- **WORK TO BE COMPLETED**:
Go through the records below line by line, counting those that contain the word "environment"; answer with the count only.

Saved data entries
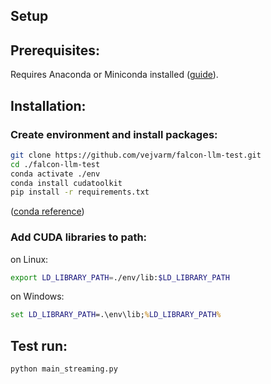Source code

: Setup
---
## Prerequisites:
Requires Anaconda or Miniconda installed ([guide](https://conda.io/projects/conda/en/latest/user-guide/install/index.html)).

## Installation:
### Create environment and install packages:
``` bash
git clone https://github.com/vejvarm/falcon-llm-test.git
cd ./falcon-llm-test
conda activate ./env
conda install cudatoolkit
pip install -r requirements.txt
```
([conda reference](https://conda.io/projects/conda/en/latest/user-guide/tasks/manage-environments.html#specifying-a-location-for-an-environment))

### Add CUDA libraries to path:
on Linux:
``` bash
export LD_LIBRARY_PATH=./env/lib:$LD_LIBRARY_PATH
```
on Windows:
``` cmd
set LD_LIBRARY_PATH=.\env\lib;%LD_LIBRARY_PATH%
```


Test run:
---
``` bash
python main_streaming.py
```
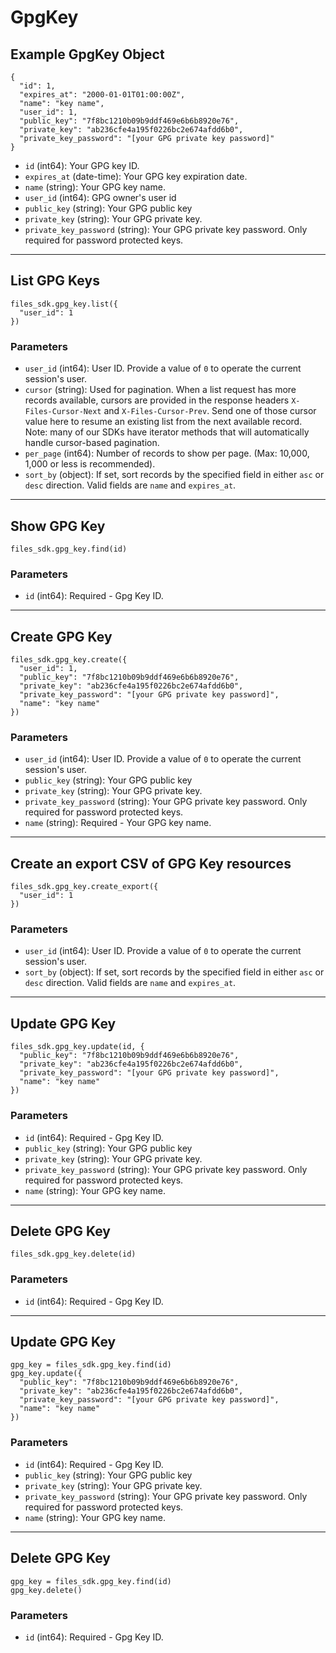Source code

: # GpgKey

## Example GpgKey Object

```
{
  "id": 1,
  "expires_at": "2000-01-01T01:00:00Z",
  "name": "key name",
  "user_id": 1,
  "public_key": "7f8bc1210b09b9ddf469e6b6b8920e76",
  "private_key": "ab236cfe4a195f0226bc2e674afdd6b0",
  "private_key_password": "[your GPG private key password]"
}
```

* `id` (int64): Your GPG key ID.
* `expires_at` (date-time): Your GPG key expiration date.
* `name` (string): Your GPG key name.
* `user_id` (int64): GPG owner's user id
* `public_key` (string): Your GPG public key
* `private_key` (string): Your GPG private key.
* `private_key_password` (string): Your GPG private key password. Only required for password protected keys.


---

## List GPG Keys

```
files_sdk.gpg_key.list({
  "user_id": 1
})
```

### Parameters

* `user_id` (int64): User ID.  Provide a value of `0` to operate the current session's user.
* `cursor` (string): Used for pagination.  When a list request has more records available, cursors are provided in the response headers `X-Files-Cursor-Next` and `X-Files-Cursor-Prev`.  Send one of those cursor value here to resume an existing list from the next available record.  Note: many of our SDKs have iterator methods that will automatically handle cursor-based pagination.
* `per_page` (int64): Number of records to show per page.  (Max: 10,000, 1,000 or less is recommended).
* `sort_by` (object): If set, sort records by the specified field in either `asc` or `desc` direction. Valid fields are `name` and `expires_at`.


---

## Show GPG Key

```
files_sdk.gpg_key.find(id)
```

### Parameters

* `id` (int64): Required - Gpg Key ID.


---

## Create GPG Key

```
files_sdk.gpg_key.create({
  "user_id": 1,
  "public_key": "7f8bc1210b09b9ddf469e6b6b8920e76",
  "private_key": "ab236cfe4a195f0226bc2e674afdd6b0",
  "private_key_password": "[your GPG private key password]",
  "name": "key name"
})
```

### Parameters

* `user_id` (int64): User ID.  Provide a value of `0` to operate the current session's user.
* `public_key` (string): Your GPG public key
* `private_key` (string): Your GPG private key.
* `private_key_password` (string): Your GPG private key password. Only required for password protected keys.
* `name` (string): Required - Your GPG key name.


---

## Create an export CSV of GPG Key resources

```
files_sdk.gpg_key.create_export({
  "user_id": 1
})
```

### Parameters

* `user_id` (int64): User ID.  Provide a value of `0` to operate the current session's user.
* `sort_by` (object): If set, sort records by the specified field in either `asc` or `desc` direction. Valid fields are `name` and `expires_at`.


---

## Update GPG Key

```
files_sdk.gpg_key.update(id, {
  "public_key": "7f8bc1210b09b9ddf469e6b6b8920e76",
  "private_key": "ab236cfe4a195f0226bc2e674afdd6b0",
  "private_key_password": "[your GPG private key password]",
  "name": "key name"
})
```

### Parameters

* `id` (int64): Required - Gpg Key ID.
* `public_key` (string): Your GPG public key
* `private_key` (string): Your GPG private key.
* `private_key_password` (string): Your GPG private key password. Only required for password protected keys.
* `name` (string): Your GPG key name.


---

## Delete GPG Key

```
files_sdk.gpg_key.delete(id)
```

### Parameters

* `id` (int64): Required - Gpg Key ID.


---

## Update GPG Key

```
gpg_key = files_sdk.gpg_key.find(id)
gpg_key.update({
  "public_key": "7f8bc1210b09b9ddf469e6b6b8920e76",
  "private_key": "ab236cfe4a195f0226bc2e674afdd6b0",
  "private_key_password": "[your GPG private key password]",
  "name": "key name"
})
```

### Parameters

* `id` (int64): Required - Gpg Key ID.
* `public_key` (string): Your GPG public key
* `private_key` (string): Your GPG private key.
* `private_key_password` (string): Your GPG private key password. Only required for password protected keys.
* `name` (string): Your GPG key name.


---

## Delete GPG Key

```
gpg_key = files_sdk.gpg_key.find(id)
gpg_key.delete()
```

### Parameters

* `id` (int64): Required - Gpg Key ID.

- **YOUR RESPONSE**:
2